How long should an SD-WAN RFP process take?

A typical timeline runs 8-12 weeks from RFP publication to vendor selection. This includes 2-3 weeks for vendor responses, 1-2 weeks for initial evaluation and shortlisting, 2-3 weeks for detailed demos or proof-of-concept and 1-2 weeks for final evaluation and decision - however, it's worth noting that larger or more complex procurements may require longer timelines.

How many vendors should I include in my RFP?

We'd recommend looking for 5 to 8 vendors to provide sufficient competition whilst keeping your evaluation manageable. Fewer than five may limit your options, whilst more than eight creates evaluation overhead and can introduce confusion/fatigue for reviewers. To avoid this, focus on vendors whose solutions genuinely fit your requirements rather than casting too wide a net.

Should I include pricing requirements in my initial RFP?

Yes, but structure pricing requests carefully as not all vendors price their products in the same format. For example, ask for unit costs such as per-site or per-user pricing so you can compare like-for-like. You should request a breakdown of one-time and recurring costs, as well as what causes any cost variation (such as site count, bandwidth or feature selection).

What if vendors cannot answer all questions?

Some gaps are acceptable if clearly explained, for example a vendor might not have a specific feature but offer a viable alternative approach. You should consider what matters most to your business, if you're happy with a feature being missing and if a vendor is being transparent about it. Be wary of vague responses such as a feature being 'on a roadmap for X year' or available through partners without concrete details about timing or implementation.

Should I run a proof-of-concept before selecting a vendor?

POCs are incredibly valuable as they'll be a great way to see a real version of a given solution, especially important if you have specific technical concerns or unique requirements. However, you should structure POCs with clear success criteria and typical use cases from your environment - a 2-4 week POC with 2 or 3 finalists is usually sufficient to validate critical capabilities.

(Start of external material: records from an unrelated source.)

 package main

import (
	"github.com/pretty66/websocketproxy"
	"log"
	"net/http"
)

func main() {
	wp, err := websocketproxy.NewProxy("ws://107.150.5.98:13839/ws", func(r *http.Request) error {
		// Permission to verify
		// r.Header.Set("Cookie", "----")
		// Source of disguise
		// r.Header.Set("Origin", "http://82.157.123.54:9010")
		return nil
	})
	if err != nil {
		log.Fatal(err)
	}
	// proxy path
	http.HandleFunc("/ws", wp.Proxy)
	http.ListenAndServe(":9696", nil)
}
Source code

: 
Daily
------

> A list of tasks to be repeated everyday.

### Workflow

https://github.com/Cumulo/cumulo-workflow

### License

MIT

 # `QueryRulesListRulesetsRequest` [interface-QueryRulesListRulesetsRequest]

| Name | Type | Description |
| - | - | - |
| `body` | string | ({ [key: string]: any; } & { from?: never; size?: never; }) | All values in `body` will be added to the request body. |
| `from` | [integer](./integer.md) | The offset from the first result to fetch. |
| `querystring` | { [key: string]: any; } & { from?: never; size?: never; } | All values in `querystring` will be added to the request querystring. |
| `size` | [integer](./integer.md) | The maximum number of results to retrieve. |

What if my requirements change during the RFP process?

Issue formal amendments to all vendors simultaneously, giving them equal time to adjust responses. Significant changes might warrant extending the submission deadline and you should document all changes carefully and ensure your evaluation criteria still align with the revised requirements.

How do I handle vendor clarification requests?

You should require all questions in writing, share all questions and answers with all vendors to maintain fairness and document everything. Set a deadline for questions well before the response deadline to give vendors time to incorporate answers into their submissions.

What should I do if no vendor meets all requirements?

Prioritise your requirements into must-have's against nice-to-have's. A vendor meeting 100 percent of must-haves and 70 percent of nice-to-haves may be better than one meeting 90 percent across the board.

How do I evaluate managed and self-managed options?

Consider your team's skills and capacity realistically as management can add a fair amount of overhead, which can be a burden for under-prepared IT network teams.

  • Managed services cost more but include operational expertise and may reduce time-to-value.
  • Self-managed gives you more control but requires dedicated resources.

It's worth considering that many organisations start with managed services and transition to self-managed as they build expertise. However, studies indicate managed SD-WAN does add 30-82% to costs.